The latest epic by Oscar-winning director István (Mephisto) Szabó is a sprawling, rollicking, intermittently gripping tale centred on the Sonnenschein ("Sunshine") family. They are a not-so-merry band of Hungarian Jews who struggle together through one assimilation-driven name change, two world wars and three brilliant, neurotic father figures... all of whom are played, in three strikingly different variants of the same basic performance, by fellow Oscar-winner Ralph Fiennes. Man, that's some three-hour ride.
Of course, it can get a little wearing, and Fiennes is a big part of that wear and tear. Right from his initial role onward -- as Judge Ignatz Sonnenschein, the first family member to change his unwieldy but poetic given name to the more Hungarian-friendly Sors -- Fiennes is dashing but difficult, the blindly ambitious zealot who brings down each successive generation. He's the unwitting death wish at the heart of his family's successes and downfalls, the embodiment of a curse levelled against them for daring to seize power by abandoning their faith.

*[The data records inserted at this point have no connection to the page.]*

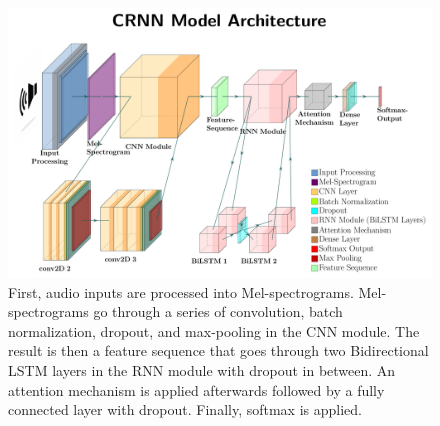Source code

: \documentclass[../main.tex]{subfiles}
\begin{document}
\begin{figure}[ht]
    \centering
    \includegraphics[width=\textwidth]{../figure/architecture_figure.pdf}
    \caption{First, audio inputs are processed into Mel-spectrograms. Mel-spectrograms 
    go through a series of convolution, batch normalization, dropout, and max-pooling 
    in the CNN module. The result is then a feature sequence that goes through 
    two Bidirectional LSTM layers in the RNN module with dropout in between.
    An attention mechanism is applied afterwards followed by a fully connected
    layer with dropout. Finally, softmax is applied.}
    \label{fig:architecture}
\end{figure}
\end{document}
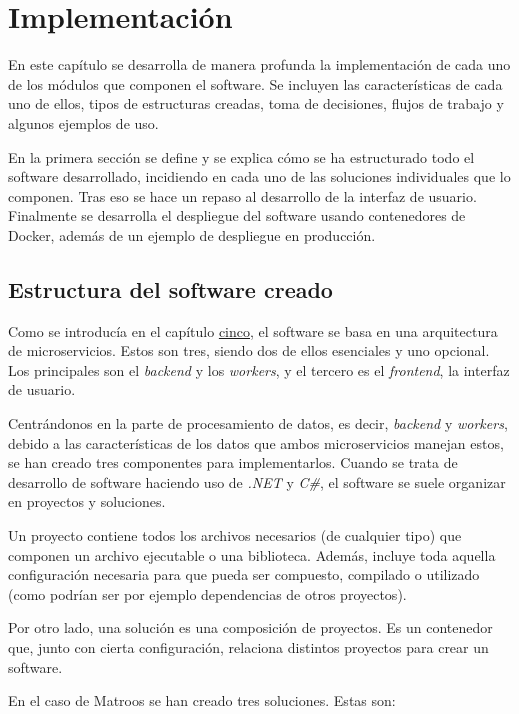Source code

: \chapter{Implementación}

En este capítulo se desarrolla de manera profunda la implementación de cada uno de los módulos que componen el software. Se incluyen las características de cada uno de ellos, tipos de estructuras creadas, toma de decisiones, flujos de trabajo y algunos ejemplos de uso.

En la primera sección se define y se explica cómo se ha estructurado todo el software desarrollado, incidiendo en cada uno de las soluciones individuales que lo componen. Tras eso se hace un repaso al desarrollo de la interfaz de usuario. Finalmente se desarrolla el despliegue del software usando contenedores de Docker, además de un ejemplo de despliegue en producción.


\section{Estructura del software creado}

Como se introducía en el capítulo \hyperref[cap:5]{cinco}, el software se basa en una arquitectura de microservicios. Estos son tres, siendo dos de ellos esenciales y uno opcional. Los principales son el \textit{backend} y los \textit{workers}, y el tercero es el \textit{frontend}, la interfaz de usuario.

Centrándonos en la parte de procesamiento de datos, es decir, \textit{backend} y \textit{workers}, debido a las características de los datos que ambos microservicios manejan estos, se han creado tres componentes para implementarlos. Cuando se trata de desarrollo de software haciendo uso de \textit{.NET} y \textit{C\#}, el software se suele organizar en proyectos y soluciones.

Un proyecto contiene todos los archivos necesarios (de cualquier tipo) que componen un archivo ejecutable o una biblioteca. Además, incluye toda aquella configuración necesaria para que pueda ser compuesto, compilado o utilizado (como podrían ser por ejemplo dependencias de otros proyectos).

Por otro lado, una solución es una composición de proyectos. Es un contenedor que, junto con cierta configuración, relaciona distintos proyectos para crear un software.

En el caso de Matroos se han creado tres soluciones. Estas son:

As a result, he's also not exactly a real fun fellow to spend 180 solid minutes with, in any of his incarnations. Which is why you'll quickly thank God for the presence of Jennifer Ehle and her real-life mother, Rosemary Harris, who share the role of Ignatz's adopted sister and eventual widow Valerie, the Sonnenscheins' unsinkable matriarch. This is a woman as jam-packed with the indiscriminate love of life as Fiennes' obsessives are unable to appreciate it, especially whenever it touches their cold hearts with political -- or sexual -- enthusiasm.
Constantly juggling these two extremes, Sunshine's historical reference-heavy narrative walks a fine line between novelistic tragedy and comically overstated melodrama, falling down on the job more than once. Still, it has a pleasant surfeit of the two main qualities far too many films lack these days -- ambition and passion. Much like the Sonnenscheins themselves.